Exercise prompt — Once every line containing "meeting" has been counted, report the total for the data and nothing else.

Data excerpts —
++++++++
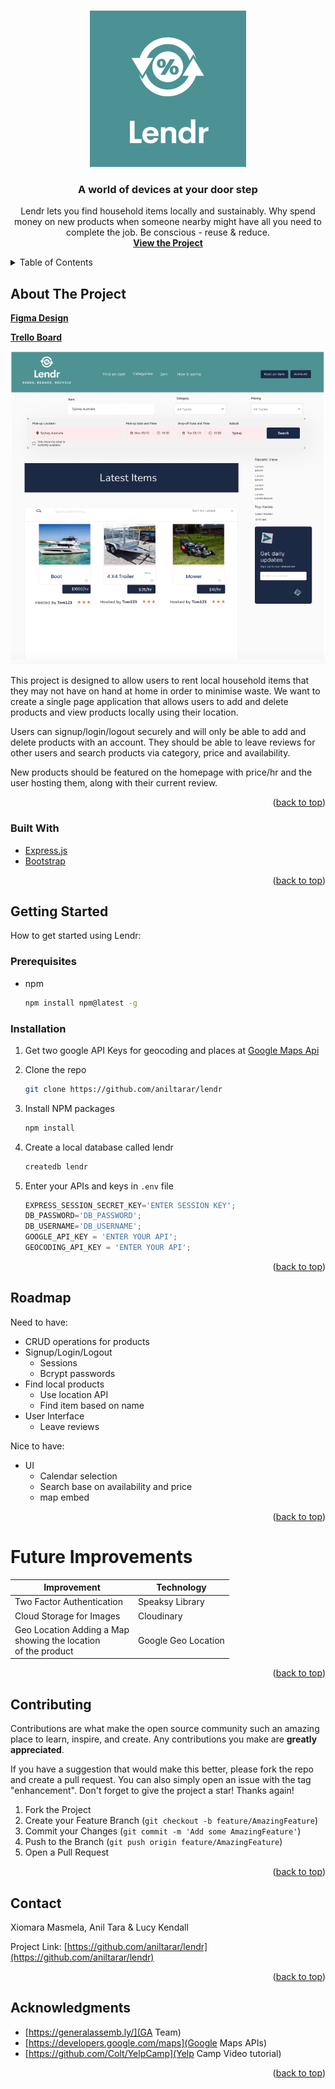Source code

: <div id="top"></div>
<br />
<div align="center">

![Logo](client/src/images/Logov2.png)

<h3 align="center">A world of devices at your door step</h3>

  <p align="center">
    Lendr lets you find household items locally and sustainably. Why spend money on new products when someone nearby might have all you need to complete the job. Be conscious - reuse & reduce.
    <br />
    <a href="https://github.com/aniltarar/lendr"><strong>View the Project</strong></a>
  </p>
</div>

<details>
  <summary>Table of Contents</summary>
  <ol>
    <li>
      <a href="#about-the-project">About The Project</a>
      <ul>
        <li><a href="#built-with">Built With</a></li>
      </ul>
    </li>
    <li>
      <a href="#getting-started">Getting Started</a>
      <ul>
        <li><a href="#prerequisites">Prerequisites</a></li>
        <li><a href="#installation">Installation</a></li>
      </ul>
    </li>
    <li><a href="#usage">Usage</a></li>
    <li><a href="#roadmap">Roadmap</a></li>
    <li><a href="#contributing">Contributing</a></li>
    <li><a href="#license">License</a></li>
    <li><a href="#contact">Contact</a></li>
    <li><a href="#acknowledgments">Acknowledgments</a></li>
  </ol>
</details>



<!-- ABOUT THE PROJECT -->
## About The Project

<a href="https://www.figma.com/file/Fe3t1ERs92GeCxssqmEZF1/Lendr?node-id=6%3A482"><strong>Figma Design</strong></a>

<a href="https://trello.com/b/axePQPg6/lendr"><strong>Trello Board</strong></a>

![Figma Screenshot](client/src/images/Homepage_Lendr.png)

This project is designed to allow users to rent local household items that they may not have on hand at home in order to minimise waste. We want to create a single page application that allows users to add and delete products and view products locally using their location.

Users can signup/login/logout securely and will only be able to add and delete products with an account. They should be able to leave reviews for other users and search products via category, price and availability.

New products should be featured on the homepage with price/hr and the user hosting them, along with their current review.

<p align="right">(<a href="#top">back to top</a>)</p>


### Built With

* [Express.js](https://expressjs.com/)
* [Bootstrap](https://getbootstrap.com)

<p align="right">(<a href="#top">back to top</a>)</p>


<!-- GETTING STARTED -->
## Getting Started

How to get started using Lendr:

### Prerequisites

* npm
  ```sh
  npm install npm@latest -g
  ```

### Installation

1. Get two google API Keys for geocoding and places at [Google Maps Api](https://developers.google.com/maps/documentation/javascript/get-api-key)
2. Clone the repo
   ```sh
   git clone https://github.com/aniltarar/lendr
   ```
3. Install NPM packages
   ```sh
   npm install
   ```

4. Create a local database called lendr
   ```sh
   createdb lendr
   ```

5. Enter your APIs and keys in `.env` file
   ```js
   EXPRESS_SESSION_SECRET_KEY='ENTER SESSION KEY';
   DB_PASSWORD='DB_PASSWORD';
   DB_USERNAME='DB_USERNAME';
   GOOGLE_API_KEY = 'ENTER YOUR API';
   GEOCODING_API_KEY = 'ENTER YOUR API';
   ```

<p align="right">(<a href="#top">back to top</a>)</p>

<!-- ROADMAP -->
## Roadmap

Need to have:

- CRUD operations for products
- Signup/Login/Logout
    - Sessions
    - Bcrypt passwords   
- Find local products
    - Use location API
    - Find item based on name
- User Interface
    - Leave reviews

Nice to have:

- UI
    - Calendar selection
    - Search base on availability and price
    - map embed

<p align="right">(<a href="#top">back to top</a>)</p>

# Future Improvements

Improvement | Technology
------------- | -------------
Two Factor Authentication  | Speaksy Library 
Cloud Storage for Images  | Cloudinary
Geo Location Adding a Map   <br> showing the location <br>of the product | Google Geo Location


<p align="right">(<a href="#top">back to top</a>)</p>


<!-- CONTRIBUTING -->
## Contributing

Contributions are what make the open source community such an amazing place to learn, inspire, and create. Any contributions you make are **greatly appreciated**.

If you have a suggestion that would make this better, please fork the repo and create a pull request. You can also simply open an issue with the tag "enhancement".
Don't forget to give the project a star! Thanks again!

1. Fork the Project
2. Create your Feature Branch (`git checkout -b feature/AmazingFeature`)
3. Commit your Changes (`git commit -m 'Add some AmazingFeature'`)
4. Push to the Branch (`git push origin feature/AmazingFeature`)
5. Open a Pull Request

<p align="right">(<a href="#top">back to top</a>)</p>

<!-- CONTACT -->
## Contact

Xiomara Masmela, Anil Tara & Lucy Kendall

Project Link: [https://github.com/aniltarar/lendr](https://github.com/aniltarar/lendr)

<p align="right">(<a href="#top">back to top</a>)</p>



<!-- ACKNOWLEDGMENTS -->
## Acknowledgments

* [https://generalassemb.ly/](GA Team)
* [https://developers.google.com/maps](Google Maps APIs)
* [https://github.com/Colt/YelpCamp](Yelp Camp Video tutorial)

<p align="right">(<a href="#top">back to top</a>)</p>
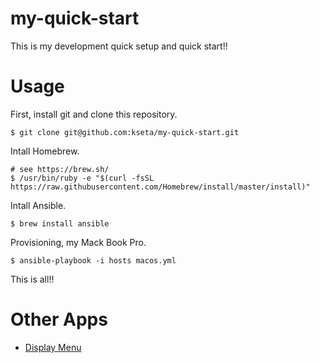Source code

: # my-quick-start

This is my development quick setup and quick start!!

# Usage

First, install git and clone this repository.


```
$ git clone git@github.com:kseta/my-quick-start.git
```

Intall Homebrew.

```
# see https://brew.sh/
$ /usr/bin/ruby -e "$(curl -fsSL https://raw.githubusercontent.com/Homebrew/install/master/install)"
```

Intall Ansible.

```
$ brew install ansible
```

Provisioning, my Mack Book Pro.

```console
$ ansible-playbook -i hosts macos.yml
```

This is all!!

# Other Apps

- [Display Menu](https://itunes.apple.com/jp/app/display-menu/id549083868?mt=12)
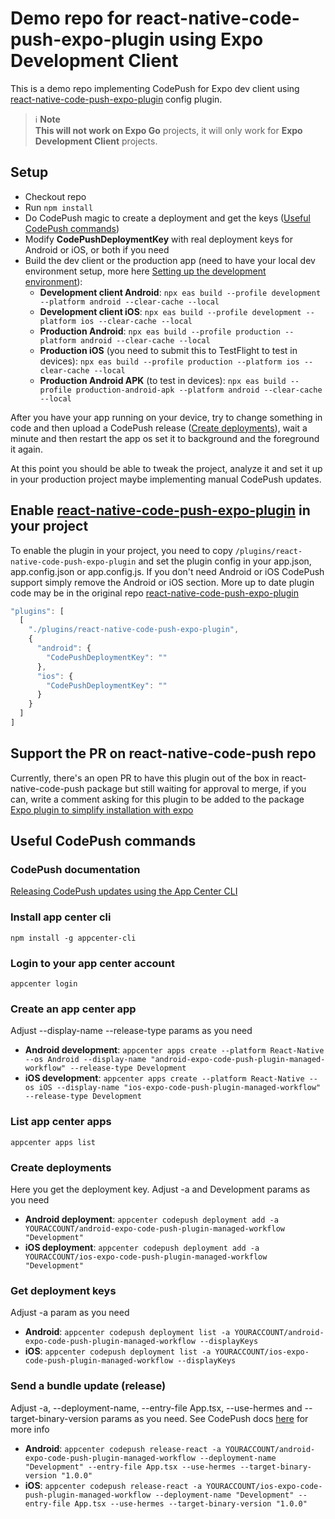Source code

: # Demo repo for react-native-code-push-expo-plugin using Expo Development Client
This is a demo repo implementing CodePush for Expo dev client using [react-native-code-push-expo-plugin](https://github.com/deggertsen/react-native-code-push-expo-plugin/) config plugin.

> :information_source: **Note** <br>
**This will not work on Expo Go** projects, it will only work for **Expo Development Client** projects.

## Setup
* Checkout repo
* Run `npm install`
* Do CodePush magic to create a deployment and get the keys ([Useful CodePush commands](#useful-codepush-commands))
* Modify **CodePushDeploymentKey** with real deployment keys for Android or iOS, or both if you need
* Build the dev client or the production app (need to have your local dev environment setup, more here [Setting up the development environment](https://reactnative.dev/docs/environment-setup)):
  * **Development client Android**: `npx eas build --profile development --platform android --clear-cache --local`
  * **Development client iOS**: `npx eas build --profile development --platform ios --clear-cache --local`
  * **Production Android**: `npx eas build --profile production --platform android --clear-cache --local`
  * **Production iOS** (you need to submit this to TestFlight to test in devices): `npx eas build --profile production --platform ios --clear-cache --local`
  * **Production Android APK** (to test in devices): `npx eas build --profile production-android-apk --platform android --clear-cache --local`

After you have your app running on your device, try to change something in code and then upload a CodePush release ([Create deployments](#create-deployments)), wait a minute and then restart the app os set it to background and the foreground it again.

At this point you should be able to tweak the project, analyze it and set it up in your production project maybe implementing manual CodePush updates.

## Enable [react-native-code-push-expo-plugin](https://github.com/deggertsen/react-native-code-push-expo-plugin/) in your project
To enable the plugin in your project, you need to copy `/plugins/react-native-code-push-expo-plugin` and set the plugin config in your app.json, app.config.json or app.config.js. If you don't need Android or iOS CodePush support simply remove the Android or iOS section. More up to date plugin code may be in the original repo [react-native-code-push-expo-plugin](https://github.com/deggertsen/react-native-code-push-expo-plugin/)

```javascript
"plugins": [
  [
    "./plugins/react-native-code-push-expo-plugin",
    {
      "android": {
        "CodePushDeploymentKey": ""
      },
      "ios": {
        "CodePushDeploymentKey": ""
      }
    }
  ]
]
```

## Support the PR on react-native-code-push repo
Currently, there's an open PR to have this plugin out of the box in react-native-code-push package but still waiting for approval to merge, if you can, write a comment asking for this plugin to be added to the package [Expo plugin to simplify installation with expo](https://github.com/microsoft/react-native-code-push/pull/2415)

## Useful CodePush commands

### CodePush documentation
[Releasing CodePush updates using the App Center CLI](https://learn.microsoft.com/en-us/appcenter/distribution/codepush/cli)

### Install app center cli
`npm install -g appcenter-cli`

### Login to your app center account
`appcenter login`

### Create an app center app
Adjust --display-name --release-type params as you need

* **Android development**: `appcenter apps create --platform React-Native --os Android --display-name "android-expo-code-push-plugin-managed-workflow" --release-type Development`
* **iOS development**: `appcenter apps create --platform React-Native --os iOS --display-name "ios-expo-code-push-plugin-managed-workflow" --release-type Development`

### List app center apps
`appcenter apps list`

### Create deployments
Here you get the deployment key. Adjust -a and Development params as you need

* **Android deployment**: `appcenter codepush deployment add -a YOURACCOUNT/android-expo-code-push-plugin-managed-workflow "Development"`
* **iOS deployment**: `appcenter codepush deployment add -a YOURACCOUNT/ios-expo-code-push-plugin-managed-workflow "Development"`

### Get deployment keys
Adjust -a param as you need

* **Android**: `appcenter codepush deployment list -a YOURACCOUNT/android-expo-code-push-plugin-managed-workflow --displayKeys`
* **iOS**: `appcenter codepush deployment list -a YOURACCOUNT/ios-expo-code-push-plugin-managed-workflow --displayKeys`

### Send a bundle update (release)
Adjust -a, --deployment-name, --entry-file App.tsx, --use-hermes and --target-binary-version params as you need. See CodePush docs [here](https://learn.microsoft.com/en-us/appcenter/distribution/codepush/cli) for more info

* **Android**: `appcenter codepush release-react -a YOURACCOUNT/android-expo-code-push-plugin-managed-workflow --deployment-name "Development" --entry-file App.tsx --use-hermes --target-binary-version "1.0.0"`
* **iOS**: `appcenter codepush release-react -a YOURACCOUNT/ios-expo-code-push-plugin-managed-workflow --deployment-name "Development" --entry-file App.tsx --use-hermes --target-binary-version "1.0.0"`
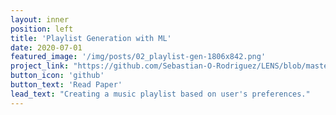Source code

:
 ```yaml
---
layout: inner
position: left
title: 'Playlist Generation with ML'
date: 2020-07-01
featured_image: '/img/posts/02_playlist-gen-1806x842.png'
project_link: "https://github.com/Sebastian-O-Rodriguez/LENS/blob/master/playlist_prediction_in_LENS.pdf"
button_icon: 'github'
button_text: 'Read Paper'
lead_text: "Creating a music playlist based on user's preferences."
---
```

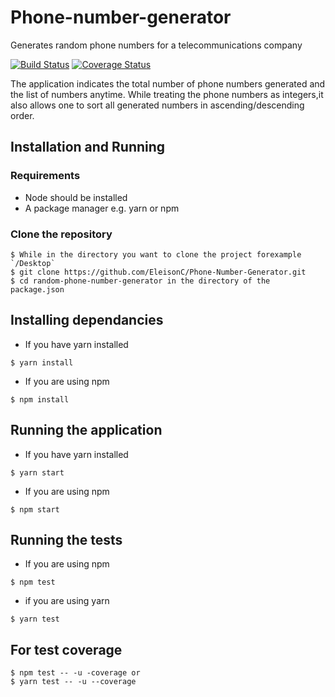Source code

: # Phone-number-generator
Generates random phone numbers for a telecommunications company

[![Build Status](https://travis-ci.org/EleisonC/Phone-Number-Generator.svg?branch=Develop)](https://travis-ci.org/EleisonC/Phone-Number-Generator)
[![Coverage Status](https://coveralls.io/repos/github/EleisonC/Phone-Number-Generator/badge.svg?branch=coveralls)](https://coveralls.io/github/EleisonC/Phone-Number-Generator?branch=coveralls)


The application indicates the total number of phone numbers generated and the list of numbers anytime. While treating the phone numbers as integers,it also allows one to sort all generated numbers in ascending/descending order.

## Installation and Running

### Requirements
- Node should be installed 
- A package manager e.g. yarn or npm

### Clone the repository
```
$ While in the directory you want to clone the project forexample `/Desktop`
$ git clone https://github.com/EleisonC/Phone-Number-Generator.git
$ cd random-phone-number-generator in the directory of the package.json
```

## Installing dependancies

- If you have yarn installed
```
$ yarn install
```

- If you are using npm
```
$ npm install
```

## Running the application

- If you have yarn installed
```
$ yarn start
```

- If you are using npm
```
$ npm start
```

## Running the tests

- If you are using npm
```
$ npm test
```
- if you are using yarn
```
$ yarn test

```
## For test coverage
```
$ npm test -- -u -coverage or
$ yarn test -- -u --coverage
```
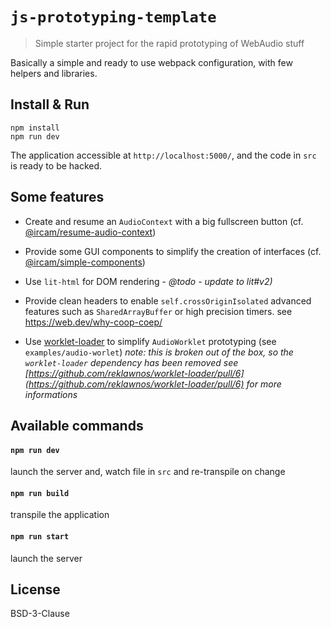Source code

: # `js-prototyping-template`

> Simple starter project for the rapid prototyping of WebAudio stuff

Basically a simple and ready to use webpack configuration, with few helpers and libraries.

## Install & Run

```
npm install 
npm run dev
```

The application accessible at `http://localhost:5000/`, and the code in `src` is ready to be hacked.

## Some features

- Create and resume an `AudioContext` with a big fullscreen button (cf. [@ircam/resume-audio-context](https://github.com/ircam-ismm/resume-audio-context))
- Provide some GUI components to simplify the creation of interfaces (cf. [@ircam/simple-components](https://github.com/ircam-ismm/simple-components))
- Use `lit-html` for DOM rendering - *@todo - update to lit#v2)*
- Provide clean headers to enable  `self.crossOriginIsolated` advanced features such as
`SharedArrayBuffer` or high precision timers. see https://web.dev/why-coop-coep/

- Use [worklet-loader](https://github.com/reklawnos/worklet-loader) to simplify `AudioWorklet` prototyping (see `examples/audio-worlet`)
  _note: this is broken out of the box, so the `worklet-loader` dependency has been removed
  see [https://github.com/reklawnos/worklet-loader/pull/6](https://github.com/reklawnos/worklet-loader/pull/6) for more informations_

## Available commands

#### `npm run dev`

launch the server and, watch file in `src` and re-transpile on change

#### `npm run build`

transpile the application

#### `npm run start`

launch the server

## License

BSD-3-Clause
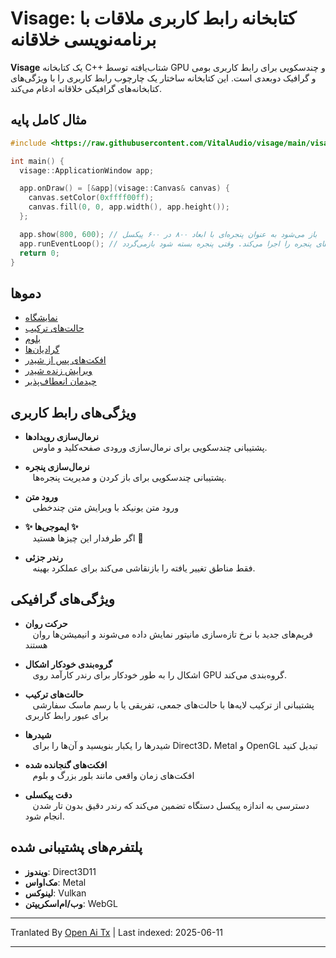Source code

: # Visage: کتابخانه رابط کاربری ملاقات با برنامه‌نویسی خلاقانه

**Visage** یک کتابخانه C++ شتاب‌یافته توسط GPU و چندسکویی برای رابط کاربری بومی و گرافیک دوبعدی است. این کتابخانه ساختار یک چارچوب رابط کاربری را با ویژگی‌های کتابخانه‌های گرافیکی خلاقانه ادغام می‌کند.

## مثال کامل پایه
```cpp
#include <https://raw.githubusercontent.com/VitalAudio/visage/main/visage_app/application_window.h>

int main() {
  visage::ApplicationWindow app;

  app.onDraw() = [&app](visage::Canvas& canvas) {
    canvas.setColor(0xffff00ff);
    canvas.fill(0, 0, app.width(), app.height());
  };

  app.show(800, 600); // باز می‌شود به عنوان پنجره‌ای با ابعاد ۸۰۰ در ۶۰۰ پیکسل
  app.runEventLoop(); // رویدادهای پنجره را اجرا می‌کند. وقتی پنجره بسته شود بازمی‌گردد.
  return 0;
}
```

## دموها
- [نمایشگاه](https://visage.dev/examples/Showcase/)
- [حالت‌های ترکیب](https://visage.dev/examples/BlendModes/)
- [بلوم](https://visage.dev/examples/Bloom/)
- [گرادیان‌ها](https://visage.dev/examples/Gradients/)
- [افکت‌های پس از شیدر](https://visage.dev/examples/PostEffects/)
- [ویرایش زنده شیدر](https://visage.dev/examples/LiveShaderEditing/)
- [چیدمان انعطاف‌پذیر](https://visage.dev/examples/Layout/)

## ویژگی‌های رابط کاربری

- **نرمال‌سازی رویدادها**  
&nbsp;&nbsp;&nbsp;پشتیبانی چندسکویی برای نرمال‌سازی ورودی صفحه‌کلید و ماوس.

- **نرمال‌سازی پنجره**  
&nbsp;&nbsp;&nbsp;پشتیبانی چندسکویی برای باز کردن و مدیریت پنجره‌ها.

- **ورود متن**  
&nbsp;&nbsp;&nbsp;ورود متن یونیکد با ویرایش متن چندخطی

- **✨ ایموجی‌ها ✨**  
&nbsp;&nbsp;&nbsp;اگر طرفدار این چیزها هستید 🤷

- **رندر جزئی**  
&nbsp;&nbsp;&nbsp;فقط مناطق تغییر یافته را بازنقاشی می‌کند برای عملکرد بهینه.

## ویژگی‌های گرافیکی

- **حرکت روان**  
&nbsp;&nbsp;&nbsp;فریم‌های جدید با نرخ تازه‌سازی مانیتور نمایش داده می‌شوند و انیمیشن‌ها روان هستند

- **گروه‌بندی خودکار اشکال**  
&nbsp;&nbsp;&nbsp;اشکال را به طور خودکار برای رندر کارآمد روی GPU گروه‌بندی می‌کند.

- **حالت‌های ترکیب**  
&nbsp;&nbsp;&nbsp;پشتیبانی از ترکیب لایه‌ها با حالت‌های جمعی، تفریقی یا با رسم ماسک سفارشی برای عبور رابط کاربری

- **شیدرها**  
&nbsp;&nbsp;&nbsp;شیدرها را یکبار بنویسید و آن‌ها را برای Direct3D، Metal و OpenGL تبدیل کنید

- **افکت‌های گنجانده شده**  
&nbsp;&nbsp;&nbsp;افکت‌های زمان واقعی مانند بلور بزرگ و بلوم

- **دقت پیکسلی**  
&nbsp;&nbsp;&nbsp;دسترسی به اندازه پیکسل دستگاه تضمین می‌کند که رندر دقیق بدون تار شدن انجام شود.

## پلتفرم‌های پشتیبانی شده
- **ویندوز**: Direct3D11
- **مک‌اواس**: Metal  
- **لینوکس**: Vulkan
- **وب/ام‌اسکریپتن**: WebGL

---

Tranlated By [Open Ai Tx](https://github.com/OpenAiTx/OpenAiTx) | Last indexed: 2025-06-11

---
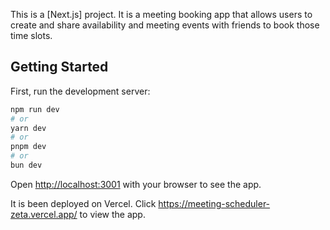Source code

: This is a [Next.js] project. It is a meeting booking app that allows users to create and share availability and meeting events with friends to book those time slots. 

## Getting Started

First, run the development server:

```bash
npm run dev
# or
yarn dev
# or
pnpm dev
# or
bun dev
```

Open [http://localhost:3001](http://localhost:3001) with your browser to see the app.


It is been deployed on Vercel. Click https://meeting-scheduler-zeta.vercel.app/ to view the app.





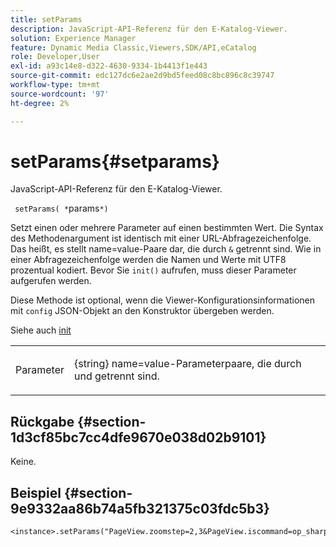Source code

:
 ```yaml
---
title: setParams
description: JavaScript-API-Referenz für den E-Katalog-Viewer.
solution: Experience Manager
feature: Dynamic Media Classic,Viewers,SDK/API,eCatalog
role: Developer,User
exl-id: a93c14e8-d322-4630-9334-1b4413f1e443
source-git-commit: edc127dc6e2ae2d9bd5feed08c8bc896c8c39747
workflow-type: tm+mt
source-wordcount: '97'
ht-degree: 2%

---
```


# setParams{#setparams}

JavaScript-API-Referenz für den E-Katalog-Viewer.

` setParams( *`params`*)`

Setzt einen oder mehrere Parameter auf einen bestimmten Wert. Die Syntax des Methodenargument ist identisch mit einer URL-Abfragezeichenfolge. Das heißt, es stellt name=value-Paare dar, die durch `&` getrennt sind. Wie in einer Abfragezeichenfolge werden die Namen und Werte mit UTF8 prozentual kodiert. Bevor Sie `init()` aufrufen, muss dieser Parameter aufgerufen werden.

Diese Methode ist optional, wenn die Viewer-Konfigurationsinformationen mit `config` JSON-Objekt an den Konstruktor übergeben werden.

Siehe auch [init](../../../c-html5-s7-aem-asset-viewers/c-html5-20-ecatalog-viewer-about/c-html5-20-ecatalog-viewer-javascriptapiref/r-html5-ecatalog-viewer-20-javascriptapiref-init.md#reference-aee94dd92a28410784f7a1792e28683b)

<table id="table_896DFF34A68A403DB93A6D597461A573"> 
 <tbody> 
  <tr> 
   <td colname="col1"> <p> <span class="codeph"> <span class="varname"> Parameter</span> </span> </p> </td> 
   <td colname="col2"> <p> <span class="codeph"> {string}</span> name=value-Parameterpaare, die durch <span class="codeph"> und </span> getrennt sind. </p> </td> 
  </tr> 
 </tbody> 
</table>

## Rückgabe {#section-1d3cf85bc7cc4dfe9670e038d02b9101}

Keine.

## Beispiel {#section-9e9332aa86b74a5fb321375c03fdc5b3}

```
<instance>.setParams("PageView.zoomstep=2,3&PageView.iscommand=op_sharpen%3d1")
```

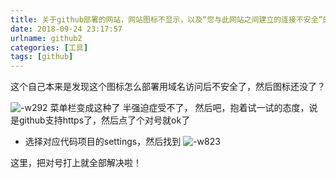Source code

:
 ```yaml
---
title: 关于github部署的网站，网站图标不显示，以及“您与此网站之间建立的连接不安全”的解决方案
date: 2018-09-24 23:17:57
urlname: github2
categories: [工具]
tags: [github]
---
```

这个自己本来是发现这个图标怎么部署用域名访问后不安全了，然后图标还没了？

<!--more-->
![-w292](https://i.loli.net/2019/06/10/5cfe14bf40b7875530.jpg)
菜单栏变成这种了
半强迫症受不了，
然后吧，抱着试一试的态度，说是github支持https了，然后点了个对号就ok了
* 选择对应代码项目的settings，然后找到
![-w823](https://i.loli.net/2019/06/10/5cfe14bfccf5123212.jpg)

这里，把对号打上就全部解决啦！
++++++++
Result of this task — 2